:: Aim of the task ::
When you spot the word "NormalTok" in a line of the data below, copy that line.

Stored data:
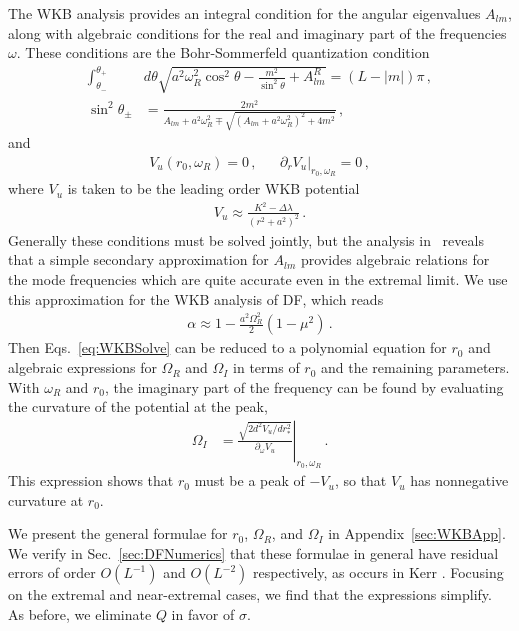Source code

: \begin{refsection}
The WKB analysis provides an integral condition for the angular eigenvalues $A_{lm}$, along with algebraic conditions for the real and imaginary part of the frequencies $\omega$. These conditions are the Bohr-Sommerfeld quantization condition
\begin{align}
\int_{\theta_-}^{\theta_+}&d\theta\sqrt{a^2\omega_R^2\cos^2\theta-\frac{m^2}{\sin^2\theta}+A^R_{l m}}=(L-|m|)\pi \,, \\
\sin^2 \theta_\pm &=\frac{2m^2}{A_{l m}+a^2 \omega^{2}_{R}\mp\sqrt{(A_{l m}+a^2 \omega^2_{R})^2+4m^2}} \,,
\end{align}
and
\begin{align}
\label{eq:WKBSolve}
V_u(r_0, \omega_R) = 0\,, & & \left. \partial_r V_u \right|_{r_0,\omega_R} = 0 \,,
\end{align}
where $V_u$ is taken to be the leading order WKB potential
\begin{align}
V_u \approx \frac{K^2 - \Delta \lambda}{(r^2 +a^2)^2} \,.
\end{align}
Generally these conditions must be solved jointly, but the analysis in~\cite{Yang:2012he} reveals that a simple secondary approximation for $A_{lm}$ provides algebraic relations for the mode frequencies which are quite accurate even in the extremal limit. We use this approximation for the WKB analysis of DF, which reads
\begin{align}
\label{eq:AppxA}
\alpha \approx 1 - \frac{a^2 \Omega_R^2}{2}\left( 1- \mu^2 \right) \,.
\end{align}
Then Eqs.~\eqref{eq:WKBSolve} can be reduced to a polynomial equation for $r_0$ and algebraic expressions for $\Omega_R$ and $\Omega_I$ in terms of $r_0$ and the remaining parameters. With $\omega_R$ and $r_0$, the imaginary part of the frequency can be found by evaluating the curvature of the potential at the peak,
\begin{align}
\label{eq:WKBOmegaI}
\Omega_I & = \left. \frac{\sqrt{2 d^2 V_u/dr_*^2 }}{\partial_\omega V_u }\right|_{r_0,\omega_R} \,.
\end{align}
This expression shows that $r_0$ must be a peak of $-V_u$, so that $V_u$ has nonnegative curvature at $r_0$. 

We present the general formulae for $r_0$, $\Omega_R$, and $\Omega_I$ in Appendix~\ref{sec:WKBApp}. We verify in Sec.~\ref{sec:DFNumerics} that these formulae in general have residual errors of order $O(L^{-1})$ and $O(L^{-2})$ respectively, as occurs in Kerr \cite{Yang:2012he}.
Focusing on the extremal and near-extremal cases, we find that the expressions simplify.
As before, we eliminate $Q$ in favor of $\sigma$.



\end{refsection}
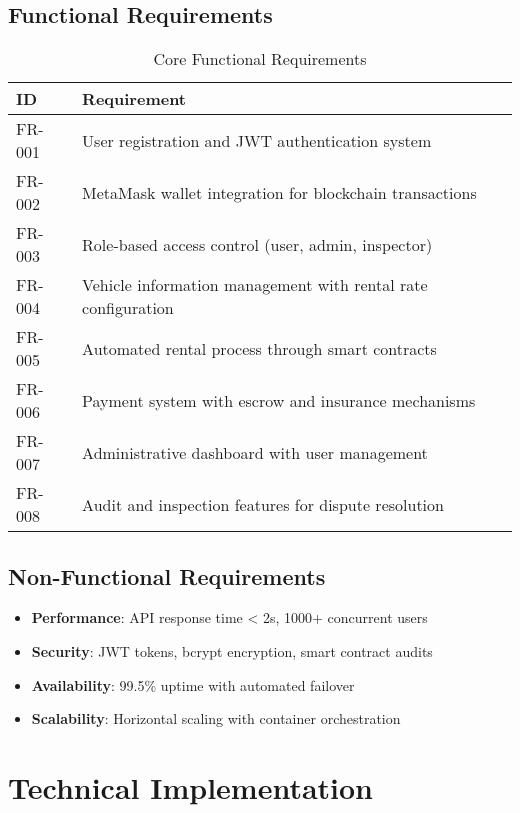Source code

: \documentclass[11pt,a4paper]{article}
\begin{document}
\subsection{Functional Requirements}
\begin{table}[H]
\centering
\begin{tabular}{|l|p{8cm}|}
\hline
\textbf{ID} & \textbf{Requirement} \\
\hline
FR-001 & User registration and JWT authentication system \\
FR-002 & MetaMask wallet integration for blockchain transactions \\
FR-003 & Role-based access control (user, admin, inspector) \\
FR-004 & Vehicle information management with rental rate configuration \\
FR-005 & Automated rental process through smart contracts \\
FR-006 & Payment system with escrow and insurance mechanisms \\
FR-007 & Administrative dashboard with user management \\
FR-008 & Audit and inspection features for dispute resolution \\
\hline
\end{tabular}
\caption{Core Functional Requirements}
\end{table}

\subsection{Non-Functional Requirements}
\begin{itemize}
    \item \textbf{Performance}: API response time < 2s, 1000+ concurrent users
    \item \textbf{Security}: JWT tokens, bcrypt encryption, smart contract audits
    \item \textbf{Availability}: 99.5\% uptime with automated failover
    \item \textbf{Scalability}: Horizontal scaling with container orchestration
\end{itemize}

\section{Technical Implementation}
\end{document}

* * *

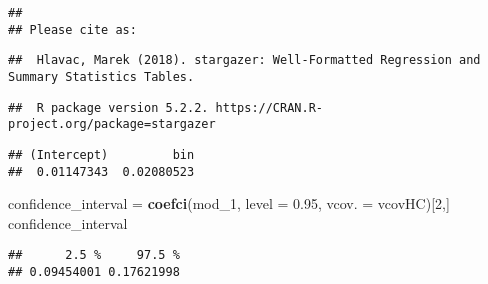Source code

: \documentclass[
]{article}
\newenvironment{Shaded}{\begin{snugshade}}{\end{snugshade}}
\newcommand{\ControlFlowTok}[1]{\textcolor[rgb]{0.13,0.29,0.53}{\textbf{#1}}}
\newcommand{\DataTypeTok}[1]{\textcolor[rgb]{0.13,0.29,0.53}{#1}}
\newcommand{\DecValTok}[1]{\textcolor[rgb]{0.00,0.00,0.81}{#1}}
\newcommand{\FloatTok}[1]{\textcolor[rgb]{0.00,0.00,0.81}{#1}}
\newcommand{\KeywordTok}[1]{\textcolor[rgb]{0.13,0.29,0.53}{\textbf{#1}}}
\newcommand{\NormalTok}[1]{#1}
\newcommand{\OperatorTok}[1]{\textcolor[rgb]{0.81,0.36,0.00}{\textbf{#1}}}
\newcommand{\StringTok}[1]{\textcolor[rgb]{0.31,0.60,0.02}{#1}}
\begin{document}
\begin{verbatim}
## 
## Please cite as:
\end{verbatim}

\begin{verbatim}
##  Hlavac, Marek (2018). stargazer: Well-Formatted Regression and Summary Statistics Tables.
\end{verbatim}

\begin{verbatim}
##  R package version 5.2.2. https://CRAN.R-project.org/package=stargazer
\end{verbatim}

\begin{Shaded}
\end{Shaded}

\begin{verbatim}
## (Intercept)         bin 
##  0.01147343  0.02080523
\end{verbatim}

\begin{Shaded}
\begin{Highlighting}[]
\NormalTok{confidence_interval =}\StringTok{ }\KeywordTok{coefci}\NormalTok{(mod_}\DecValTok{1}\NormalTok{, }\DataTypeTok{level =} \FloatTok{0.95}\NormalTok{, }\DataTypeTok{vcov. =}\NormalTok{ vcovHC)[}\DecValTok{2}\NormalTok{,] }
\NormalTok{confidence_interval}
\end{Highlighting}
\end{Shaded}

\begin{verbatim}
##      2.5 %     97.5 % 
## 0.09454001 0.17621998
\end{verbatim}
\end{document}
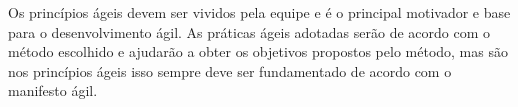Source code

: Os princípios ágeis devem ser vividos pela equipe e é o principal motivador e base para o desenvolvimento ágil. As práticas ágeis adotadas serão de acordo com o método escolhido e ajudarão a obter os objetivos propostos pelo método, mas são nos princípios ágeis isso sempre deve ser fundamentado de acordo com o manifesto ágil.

:: Task result ::
\newcommand{\NormalTok}[1]{#1}
\NormalTok{confidence_interval =}\StringTok{ }\KeywordTok{coefci}\NormalTok{(mod_}\DecValTok{1}\NormalTok{, }\DataTypeTok{level =} \FloatTok{0.95}\NormalTok{, }\DataTypeTok{vcov. =}\NormalTok{ vcovHC)[}\DecValTok{2}\NormalTok{,] }
\NormalTok{confidence_interval}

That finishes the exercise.